Schließlich gab es in meiner kleinen Welt nur mich – und meine beste Freundin Sady mit ihrer Familie, die ich aber nicht immer belästigen wollte. Kurt, ihr Ehemann, hatte schon so viel für mich getan.
Der Bürostuhl würde halten. Vielleicht half es ja, wenn ich fest daran glaubte. Ich bearbeitete das Video an meinem Computer, bevor ich es in die große, weite Welt freiließ.
Es ging um mein erstes Buch einer eher unbekannten Independent-Autorin, das mich vollkommen überrascht hatte. Die Art und Weise, wie sie mit den Worten spielte, war atemberaubend schön.

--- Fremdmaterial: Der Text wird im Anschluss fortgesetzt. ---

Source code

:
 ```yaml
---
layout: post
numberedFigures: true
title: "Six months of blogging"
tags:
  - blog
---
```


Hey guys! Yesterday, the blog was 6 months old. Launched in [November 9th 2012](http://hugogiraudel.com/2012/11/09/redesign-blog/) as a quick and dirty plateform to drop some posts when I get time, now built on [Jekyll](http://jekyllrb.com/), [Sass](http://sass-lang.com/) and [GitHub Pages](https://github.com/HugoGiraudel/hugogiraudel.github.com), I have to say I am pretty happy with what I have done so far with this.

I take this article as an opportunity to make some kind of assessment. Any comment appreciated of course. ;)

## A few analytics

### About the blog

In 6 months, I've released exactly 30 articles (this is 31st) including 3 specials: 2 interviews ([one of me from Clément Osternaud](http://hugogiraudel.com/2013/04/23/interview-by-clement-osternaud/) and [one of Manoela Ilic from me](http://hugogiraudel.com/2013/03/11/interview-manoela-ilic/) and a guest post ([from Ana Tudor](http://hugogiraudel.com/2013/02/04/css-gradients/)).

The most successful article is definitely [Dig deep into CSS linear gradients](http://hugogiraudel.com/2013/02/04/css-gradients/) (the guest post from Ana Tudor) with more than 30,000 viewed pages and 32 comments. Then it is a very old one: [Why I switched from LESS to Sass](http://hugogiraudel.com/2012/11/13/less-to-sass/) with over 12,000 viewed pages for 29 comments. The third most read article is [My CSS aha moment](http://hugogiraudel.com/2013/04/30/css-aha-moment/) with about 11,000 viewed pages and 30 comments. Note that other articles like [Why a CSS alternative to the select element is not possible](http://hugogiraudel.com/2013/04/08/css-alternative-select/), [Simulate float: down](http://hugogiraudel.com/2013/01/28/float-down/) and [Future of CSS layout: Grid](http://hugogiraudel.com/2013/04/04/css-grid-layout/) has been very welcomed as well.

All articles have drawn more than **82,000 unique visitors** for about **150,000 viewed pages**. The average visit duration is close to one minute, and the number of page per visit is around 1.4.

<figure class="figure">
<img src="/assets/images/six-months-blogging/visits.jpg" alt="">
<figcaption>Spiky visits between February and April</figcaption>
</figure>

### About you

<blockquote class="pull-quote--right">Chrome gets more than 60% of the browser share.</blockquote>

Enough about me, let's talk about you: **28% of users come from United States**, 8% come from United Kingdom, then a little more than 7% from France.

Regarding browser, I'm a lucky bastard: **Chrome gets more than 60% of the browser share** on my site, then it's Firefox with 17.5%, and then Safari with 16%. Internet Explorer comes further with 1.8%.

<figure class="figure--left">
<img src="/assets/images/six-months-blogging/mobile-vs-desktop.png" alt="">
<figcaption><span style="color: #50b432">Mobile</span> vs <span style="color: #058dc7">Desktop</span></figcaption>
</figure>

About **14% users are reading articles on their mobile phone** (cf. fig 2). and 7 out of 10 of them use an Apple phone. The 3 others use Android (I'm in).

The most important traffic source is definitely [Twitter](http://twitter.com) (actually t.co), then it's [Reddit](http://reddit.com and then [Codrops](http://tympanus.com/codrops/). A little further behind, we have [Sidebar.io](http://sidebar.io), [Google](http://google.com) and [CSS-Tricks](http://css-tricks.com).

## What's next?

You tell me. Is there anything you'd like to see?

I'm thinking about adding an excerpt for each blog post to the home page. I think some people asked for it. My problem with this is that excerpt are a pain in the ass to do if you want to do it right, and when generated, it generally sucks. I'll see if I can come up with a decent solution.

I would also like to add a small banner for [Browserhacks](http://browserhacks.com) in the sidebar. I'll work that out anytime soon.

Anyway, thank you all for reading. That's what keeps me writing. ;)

Ich hatte mir die Augen aus dem Kopf geweint und doch auch herzlich gelacht. Eine unfassbar gute Mischung für dieses tiefgründige Buch. Ich wusste schon jetzt, dass es nicht so viele Klicks und nicht so viele Kommentare bekommen würde, wie ich es eigentlich gewohnt war, denn meine Spezialität lag darin, über Bookboyfriends zu philosophieren – und in diesem Buch war der Protagonist schon alt und nicht der Typ Womanizer. Mich hatte einfach die Story interessiert und ich war nicht enttäuscht worden.
Der nächste Hottie lag allerdings bereits auf meinem Nachttisch. Ich konnte es kaum erwarten, in den Seiten zu versinken und diesen Typen namens Spencer näher kennenzulernen. Es war eine typische Boss-Romance, zumindest laut Klappentext. Ein arroganter Wichtigtuer, der jede Frau haben konnte – also genau das, was ich gerne las. Eigentlich wollte ich schon längst mit Weihnachtsbüchern angefangen haben, aber zuerst musste ich Spencers Geschichte erfahren.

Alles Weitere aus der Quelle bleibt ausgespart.